# Correlation between two random variables¶

The covariance between two random variables $$X$$ and $$Y$$, $$\mathbf{C}[X,Y]$$, is not an absolute measure. As a matter of fact the covariance has units of $$X$$ times $$Y$$. So, if you change the units of $$X$$ and $$Y$$, the covariance will change.
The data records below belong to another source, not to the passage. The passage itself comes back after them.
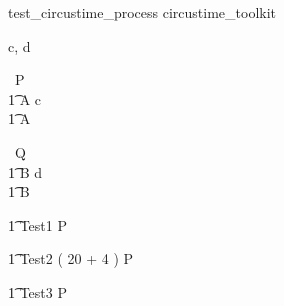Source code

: 
\begin{zsection}
   \SECTION test\_circustime\_process \parents circustime\_toolkit
\end{zsection}

\begin{circus}
   \circchannel c, d \\
\end{circus}


\begin{circus}
    \circprocess\ P \circdef  \circbegin  \\
    \t1 A \circdef c \then \Skip \\
    \t1 \circspot A \\
    \circend
\end{circus}



\begin{circus}
    \circprocess\ Q \circdef  \circbegin  \\
    \t1 B \circdef d \then \Skip \\
    \t1 \circspot B \\
    \circend
\end{circus}




\begin{circus}
   \t1 Test1  \circstartby P  \\
\end{circus}


\begin{circus}
   \t1 Test2 \circdef  ( 20 + 4 )  \circstartby P  \\
\end{circus}



\begin{circus}
   \t1 Test3 \circdef  P   \\
\end{circus}

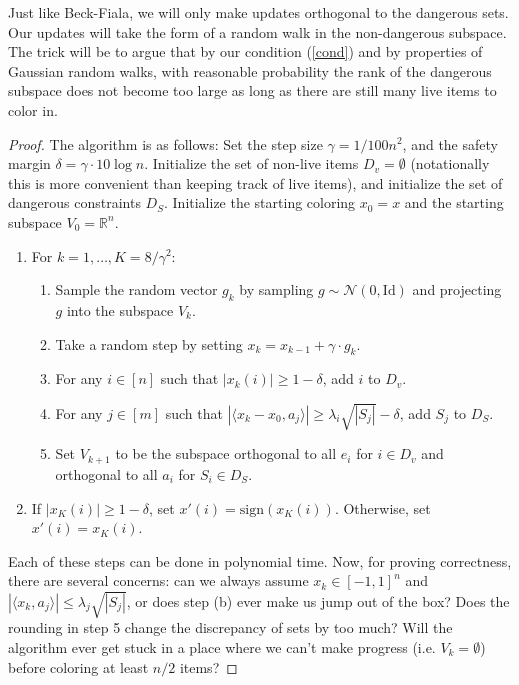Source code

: \documentclass{article}
\theoremstyle{theorem}
\theoremstyle{definition}
\newcommand{\sgn}{\mathrm{sign}}
\newcommand{\R}{\mathbb{R}}
\newcommand{\iprod}[1]{\langle #1 \rangle}
\newcommand{\cN}{\mathcal{N}}
\newcommand{\Id}{\mathrm{Id}}
\begin{document}
\begin{remark}
Just like Beck-Fiala, we will only make updates orthogonal to the dangerous sets.
Our updates will take the form of a random walk in the non-dangerous subspace.
The trick will be to argue that by our condition (\ref{cond}) and by properties of Gaussian random walks, with reasonable probability the rank of the dangerous subspace does not become too large as long as there are still many live items to color in.
\begin{proof}
The algorithm is as follows:
    Set the step size $\gamma = 1/100n^2$, and the safety margin $\delta = \gamma \cdot 10\log n$.
    Initialize the set of non-live items $D_v = \emptyset $ (notationally this is more convenient than keeping track of live items), and initialize the set of dangerous constraints $D_S$.
    Initialize the starting coloring $x_0 = x$ and the starting subspace $V_0 = \R^n$.
\begin{enumerate}
    \item For $k = 1,\ldots, K= 8/\gamma^2$:
    \begin{enumerate}
	\item Sample the random vector $g_k$ by sampling $g \sim \cN(0, \Id)$ and projecting $g$ into the subspace $V_k$.
	\item Take a random step by setting $x_k = x_{k-1} + \gamma \cdot g_k$.
	\item For any $i \in [n]$ such that $|x_k(i)| \ge 1 - \delta$,  add $i$ to $D_v$.
	\item For any $j \in [m]$ such that $|\langle x_k - x_0, a_j\rangle| \ge \lambda_i\sqrt{|S_j|} - \delta$, add $S_j$ to $D_S$.
	\item Set $V_{k+1}$ to be the subspace orthogonal to all $e_i$ for $i \in D_v$ and orthogonal to all $a_i$ for $S_i \in D_S$.
    \end{enumerate}
\item If $|x_K(i)| \ge 1-\delta$, set $x'(i) = \sgn(x_K(i))$.
    Otherwise, set $x'(i) = x_K(i)$.
\end{enumerate}

Each of these steps can be done in polynomial time.
    Now, for proving correctness, there are several concerns: can we always assume $x_k \in [-1,1]^n$ and $|\iprod{x_k,a_j}|\le \lambda_j\sqrt{|S_j|}$, or does step (b) ever make us jump out of the box?
Does the rounding in step 5 change the discrepancy of sets by too much?
Will the algorithm ever get stuck in a place where we can't make progress (i.e. $V_k = \emptyset$) before coloring at least $n/2$ items?


\end{proof}
\end{remark}
\end{document}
Changing units of $$X$$ is like defining a new random variable:

$X' = \lambda X.$

The covariance between $$X'$$ and $$Y$$ would be:

$\mathbf{C}[X',Y] = \mathbf{E}[(X'-\mu_{X'})(Y-\mu_Y)] = \mathbf{E}[(\lambda X - \lambda \mu_X)(Y-\mu_Y)] = \lambda \mathbf{E}[(X-\mu_X)(Y-\mu_Y)] = \lambda \mathbf{C}[X,Y].$

As an example, imagine that $$X$$ was measured in meters and you wanted to change it units to centimeters. Then $$\lambda = 100$$ and $$X'=100X$$. The covariance between the new variable $$X'$$ and $$Y$$ would be 100 times bigger! As I said, the covariance is not an absolute measure.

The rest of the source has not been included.